Of the 30 busiest markets for showings across the U.S., 28 recorded month-over-month declines from April. The exceptions were Orlando, Fla., and Raleigh, N.C., which were unchanged. Jackson, Tenn., bucked the trend, recording an 11 percent increase in the average number of showings per listing.
May’s ebb in traffic suggests the U.S. residential real estate market is adjusting and stabilizing, as inventory levels begin to rise again.
“It’s common for showing traffic to reach a high point in April and remain there for a couple of months,” said ShowingTime President Michael Lane. “The unusual May decline doesn’t take away from the fact that showings continue to be at an all-time high, with year-over-year traffic up nearly 65 percent in some regions of the country.”
Showings increased 49.6 percent year-over-year in the U.S., with the Northeast region leading the way with a 63.5 percent increase compared to last May.

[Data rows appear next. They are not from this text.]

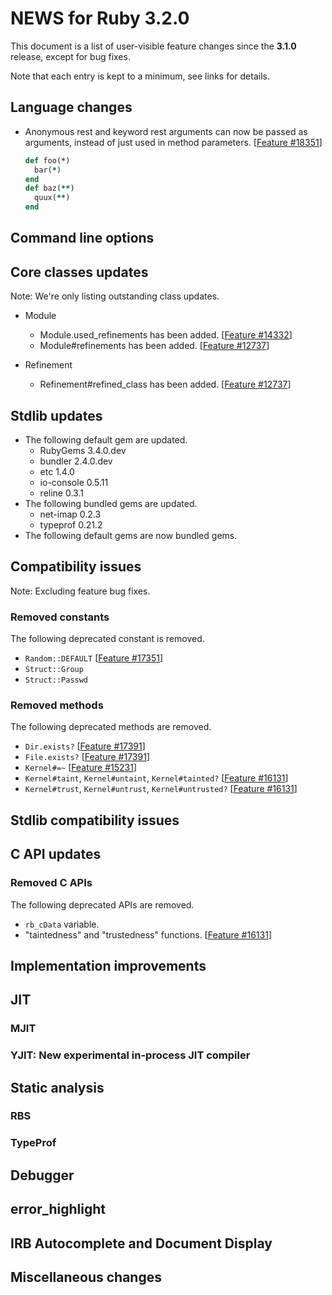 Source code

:# NEWS for Ruby 3.2.0

This document is a list of user-visible feature changes
since the **3.1.0** release, except for bug fixes.

Note that each entry is kept to a minimum, see links for details.

## Language changes

* Anonymous rest and keyword rest arguments can now be passed as
  arguments, instead of just used in method parameters.
  [[Feature #18351]]

    ```ruby
    def foo(*)
      bar(*)
    end
    def baz(**)
      quux(**)
    end
    ```

## Command line options

## Core classes updates

Note: We're only listing outstanding class updates.

* Module
    * Module.used_refinements has been added. [[Feature #14332]]
    * Module#refinements has been added. [[Feature #12737]]

* Refinement
    * Refinement#refined_class has been added. [[Feature #12737]]

## Stdlib updates

*   The following default gem are updated.
    * RubyGems 3.4.0.dev
    * bundler 2.4.0.dev
    * etc 1.4.0
    * io-console 0.5.11
    * reline 0.3.1
*   The following bundled gems are updated.
    * net-imap 0.2.3
    * typeprof 0.21.2
*   The following default gems are now bundled gems.

## Compatibility issues

Note: Excluding feature bug fixes.

### Removed constants

The following deprecated constant is removed.

* `Random::DEFAULT` [[Feature #17351]]
* `Struct::Group`
* `Struct::Passwd`

### Removed methods

The following deprecated methods are removed.

* `Dir.exists?` [[Feature #17391]]
* `File.exists?` [[Feature #17391]]
* `Kernel#=~` [[Feature #15231]]
* `Kernel#taint`, `Kernel#untaint`, `Kernel#tainted?`
  [[Feature #16131]]
* `Kernel#trust`, `Kernel#untrust`, `Kernel#untrusted?`
  [[Feature #16131]]

## Stdlib compatibility issues

## C API updates

### Removed C APIs

The following deprecated APIs are removed.

* `rb_cData` variable.
* "taintedness" and "trustedness" functions. [[Feature #16131]]

## Implementation improvements

## JIT

### MJIT

### YJIT: New experimental in-process JIT compiler

## Static analysis

### RBS

### TypeProf

## Debugger

## error_highlight

## IRB Autocomplete and Document Display

## Miscellaneous changes

[Feature #12737]: https://bugs.ruby-lang.org/issues/12737
[Feature #14332]: https://bugs.ruby-lang.org/issues/14332
[Feature #15231]: https://bugs.ruby-lang.org/issues/15231
[Feature #16131]: https://bugs.ruby-lang.org/issues/16131
[Feature #17351]: https://bugs.ruby-lang.org/issues/17351
[Feature #17391]: https://bugs.ruby-lang.org/issues/17391
[Feature #18351]: https://bugs.ruby-lang.org/issues/18351
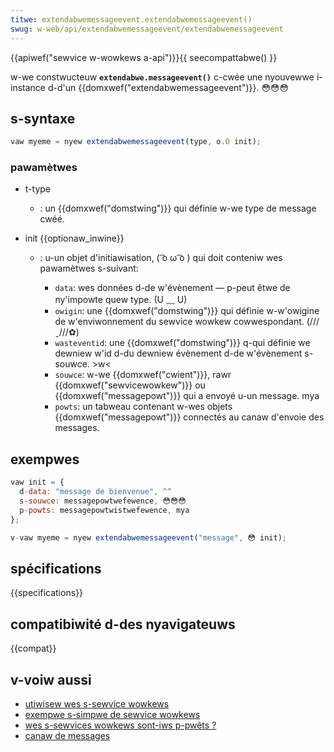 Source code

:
 ```yaml
---
titwe: extendabwemessageevent.extendabwemessageevent()
swug: w-web/api/extendabwemessageevent/extendabwemessageevent
---
```


{{apiwef("sewvice w-wowkews a-api")}}{{ seecompattabwe() }}

w-we constwucteuw **`extendabwe.messageevent()`** c-cwée une nyouvewwe i-instance d-d'un {{domxwef("extendabwemessageevent")}}. 😳😳😳

## s-syntaxe

```js
vaw myeme = nyew extendabwemessageevent(type, o.O init);
```

### pawamètwes

- t-type
  - : un {{domxwef("domstwing")}} qui définie w-we type de message cwéé.
- init {{optionaw_inwine}}

  - : u-un objet d'initiawisation, ( ͡o ω ͡o ) qui doit conteniw wes pawamètwes s-suivant:

    - `data`: wes données d-de w'évènement — p-peut êtwe de ny'impowte quew type. (U ﹏ U)
    - `owigin`: une {{domxwef("domstwing")}} qui définie w-w'owigine de w'enviwonnement du sewvice wowkew cowwespondant. (///ˬ///✿)
    - `wasteventid`: une {{domxwef("domstwing")}} q-qui définie we dewniew w'id d-du dewniew évènement d-de w'évènement s-souwce. >w<
    - `souwce`: w-we {{domxwef("cwient")}}, rawr {{domxwef("sewvicewowkew")}} ou {{domxwef("messagepowt")}} qui a envoyé u-un message. mya
    - `powts`: un tabweau contenant w-wes objets {{domxwef("messagepowt")}} connectés au canaw d'envoie des messages.

## exempwes

```js
vaw init = {
  d-data: "message de bienvenue", ^^
  s-souwce: messagepowtwefewence, 😳😳😳
  p-powts: messagepowtwistwefewence, mya
};

v-vaw myeme = nyew extendabwemessageevent("message", 😳 init);
```

## spécifications

{{specifications}}

## compatibiwité d-des nyavigateuws

{{compat}}

## v-voiw aussi

- [utiwisew wes s-sewvice wowkews](/fw/docs/web/api/sewvice_wowkew_api/using_sewvice_wowkews)
- [exempwe s-simpwe de sewvice wowkews](https://github.com/mdn/sw-test)
- [wes s-sewvices wowkews sont-iws p-pwêts ?](https://jakeawchibawd.github.io/issewvicewowkewweady/)
- [canaw de messages](/fw/docs/web/api/channew_messaging_api)
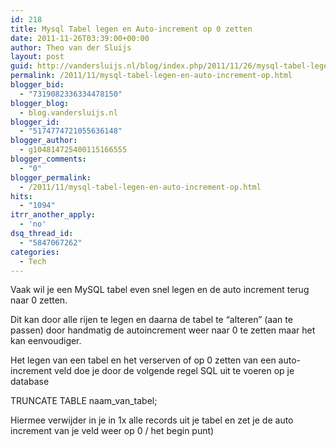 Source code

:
 ```yaml
---
id: 218
title: Mysql Tabel legen en Auto-increment op 0 zetten
date: 2011-11-26T03:39:00+00:00
author: Theo van der Sluijs
layout: post
guid: http://vandersluijs.nl/blog/index.php/2011/11/26/mysql-tabel-legen-en-auto-increment-op/
permalink: /2011/11/mysql-tabel-legen-en-auto-increment-op.html
blogger_bid:
  - "7319082336334478150"
blogger_blog:
  - blog.vandersluijs.nl
blogger_id:
  - "5174774721055636148"
blogger_author:
  - g104814725400115166555
blogger_comments:
  - "0"
blogger_permalink:
  - /2011/11/mysql-tabel-legen-en-auto-increment-op.html
hits:
  - "1094"
itrr_another_apply:
  - 'no'
dsq_thread_id:
  - "5847067262"
categories:
  - Tech
---
```

Vaak wil je een MySQL tabel even snel legen en de auto increment terug naar 0 zetten.

Dit kan door alle rijen te legen en daarna de tabel te “alteren” (aan te passen) door handmatig de autoincrement weer naar 0 te zetten maar het kan eenvoudiger.

Het legen van een tabel en het verserven of op 0 zetten van een auto-increment veld doe je door de volgende regel SQL uit te voeren op je database

TRUNCATE TABLE naam_van_tabel;

Hiermee verwijder in je in 1x alle records uit je tabel en zet je de auto increment van je veld weer op 0 / het begin punt) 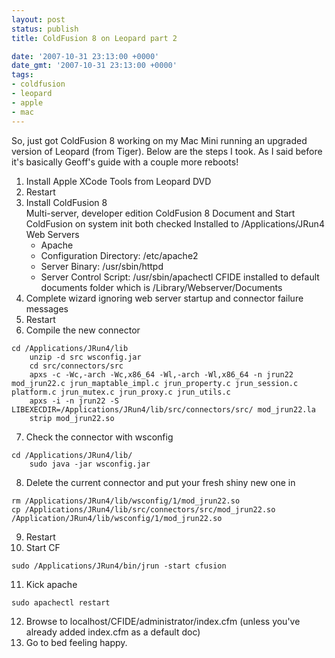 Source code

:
 ```yaml
---
layout: post
status: publish
title: ColdFusion 8 on Leopard part 2

date: '2007-10-31 23:13:00 +0000'
date_gmt: '2007-10-31 23:13:00 +0000'
tags:
- coldfusion
- leopard
- apple
- mac
---
```

So, just got ColdFusion 8 working on my Mac Mini running an upgraded version of Leopard (from Tiger). Below are the steps I took. As I said before it's basically Geoff's guide with a couple more reboots!
1. Install Apple XCode Tools from Leopard DVD<br>
2. Restart<br>
3. Install ColdFusion 8<br>
	Multi-server, developer edition
	ColdFusion 8 Document and Start ColdFusion on system init both checked
	Installed to /Applications/JRun4
	Web Servers
	- Apache
	- Configuration Directory: /etc/apache2
	- Server Binary: /usr/sbin/httpd
	- Server Control Script: /usr/sbin/apachectl
	CFIDE installed to default documents folder which is /Library/Webserver/Documents
4. Complete wizard ignoring web server startup and connector failure messages
5. Restart
6. Compile the new connector
```
cd /Applications/JRun4/lib
	unzip -d src wsconfig.jar
	cd src/connectors/src
	apxs -c -Wc,-arch -Wc,x86_64 -Wl,-arch -Wl,x86_64 -n jrun22 mod_jrun22.c jrun_maptable_impl.c jrun_property.c jrun_session.c platform.c jrun_mutex.c jrun_proxy.c jrun_utils.c
	apxs -i -n jrun22 -S LIBEXECDIR=/Applications/JRun4/lib/src/connectors/src/ mod_jrun22.la
	strip mod_jrun22.so
```
7. Check the connector with wsconfig
```
cd /Applications/JRun4/lib/
	sudo java -jar wsconfig.jar
```
8. Delete the current connector and put your fresh shiny new one in
```
rm /Applications/JRun4/lib/wsconfig/1/mod_jrun22.so
cp /Applications/JRun4/lib/src/connectors/src/mod_jrun22.so /Application/JRun4/lib/wsconfig/1/mod_jrun22.so
```
9. Restart<br>
10. Start CF<br>
```
sudo /Applications/JRun4/bin/jrun -start cfusion
```
11. Kick apache
```
sudo apachectl restart
```
12. Browse to localhost/CFIDE/administrator/index.cfm (unless you've already added index.cfm as a default doc)<br>
13. Go to bed feeling happy.
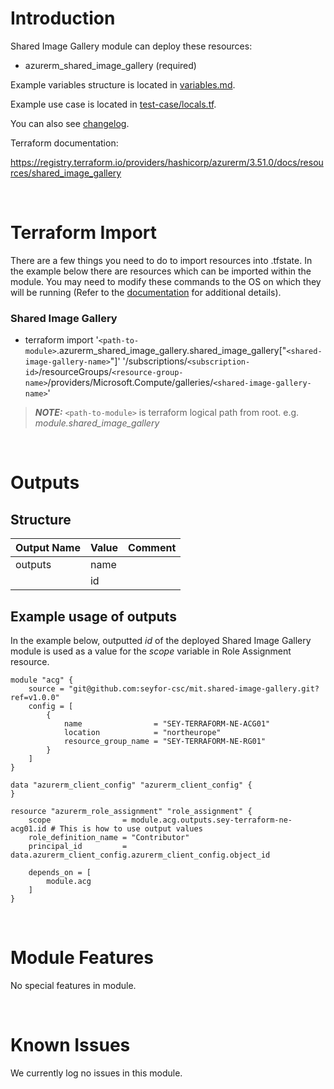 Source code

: # Introduction
Shared Image Gallery module can deploy these resources:
* azurerm_shared_image_gallery (required)

Example variables structure is located in [variables.md](variables.md).

Example use case is located in [test-case/locals.tf](test-case/locals.tf).

You can also see [changelog](changelog.md).

Terraform documentation:

https://registry.terraform.io/providers/hashicorp/azurerm/3.51.0/docs/resources/shared_image_gallery

&nbsp;

# Terraform Import
There are a few things you need to do to import resources into .tfstate. In the example below there are resources which can be imported within the module. You may need to modify these commands to the OS on which they will be running (Refer to the [documentation](https://developer.hashicorp.com/terraform/cli/commands/import#example-import-into-resource-configured-with-for_each) for additional details).
### Shared Image Gallery
* terraform import '`<path-to-module>`.azurerm_shared_image_gallery.shared_image_gallery["`<shared-image-gallery-name>`"]' '/subscriptions/`<subscription-id>`/resourceGroups/`<resource-group-name>`/providers/Microsoft.Compute/galleries/`<shared-image-gallery-name>`'

 > **_NOTE:_** `<path-to-module>` is terraform logical path from root. e.g. _module.shared\_image\_gallery_

&nbsp;

# Outputs
## Structure

| Output Name | Value        | Comment                                              |
| ----------- | ------------ | ---------------------------------------------------- |
| outputs     | name         |                                                      |
|             | id           |                                                      |


## Example usage of outputs
In the example below, outputted _id_ of the deployed Shared Image Gallery module is used as a value for the _scope_ variable in Role Assignment resource.
```
module "acg" {
    source = "git@github.com:seyfor-csc/mit.shared-image-gallery.git?ref=v1.0.0"
    config = [
        {
            name                = "SEY-TERRAFORM-NE-ACG01"
            location            = "northeurope"
            resource_group_name = "SEY-TERRAFORM-NE-RG01"
        }
    ]
}

data "azurerm_client_config" "azurerm_client_config" {
}

resource "azurerm_role_assignment" "role_assignment" {
    scope                = module.acg.outputs.sey-terraform-ne-acg01.id # This is how to use output values
    role_definition_name = "Contributor"
    principal_id         = data.azurerm_client_config.azurerm_client_config.object_id

    depends_on = [
        module.acg
    ]
}
```

&nbsp;

# Module Features
No special features in module.

&nbsp;

# Known Issues
We currently log no issues in this module.
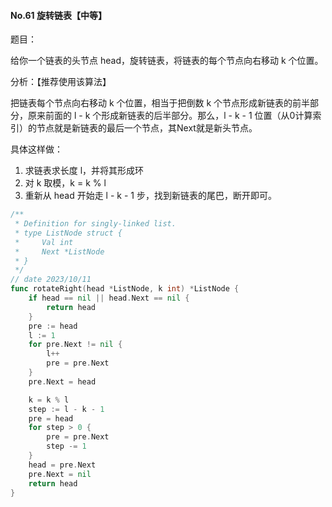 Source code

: #### No.61 旋转链表【中等】

题目：

给你一个链表的头节点 head，旋转链表，将链表的每个节点向右移动 k 个位置。



分析：【推荐使用该算法】

把链表每个节点向右移动 k 个位置，相当于把倒数 k 个节点形成新链表的前半部分，原来前面的 l - k 个形成新链表的后半部分。那么，l - k - 1 位置（从0计算索引）的节点就是新链表的最后一个节点，其Next就是新头节点。

具体这样做：

1. 求链表求长度 l，并将其形成环
2. 对 k 取模，k = k % l
3. 重新从 head 开始走 l - k - 1 步，找到新链表的尾巴，断开即可。

```go
/**
 * Definition for singly-linked list.
 * type ListNode struct {
 *     Val int
 *     Next *ListNode
 * }
 */
// date 2023/10/11
func rotateRight(head *ListNode, k int) *ListNode {
    if head == nil || head.Next == nil {
        return head
    }
    pre := head
    l := 1
    for pre.Next != nil {
        l++
        pre = pre.Next
    }
    pre.Next = head

    k = k % l
    step := l - k - 1
    pre = head
    for step > 0 {
        pre = pre.Next
        step -= 1
    }
    head = pre.Next
    pre.Next = nil
    return head
}
```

It was followed closely by the West’s increase of 60.5 percent, while the South increased 43.7 percent and the Midwest was up 40.7 percent year over year.
“Although showing traffic continues at a historic pace, we saw a substantial month-to-month decrease from April’s levels,” said ShowingTime Chief Analytics Officer Daniil Cherkasskiy. “As we stated last month, even if demand begins to weaken, we’ll still be far from a buyer’s market since the demand for real estate remains at an unprecedented level.”
May marks the one-year point in which showing activity resumed in earnest after pandemic-induced drops. The infusion of additional inventory should come as a relief to buyers.
The ShowingTime Showing Index is compiled using data from more than six million property showings scheduled across the country each month on listings using ShowingTime products and services. The Showing Index tracks the average number of appointments received on active listings during the month.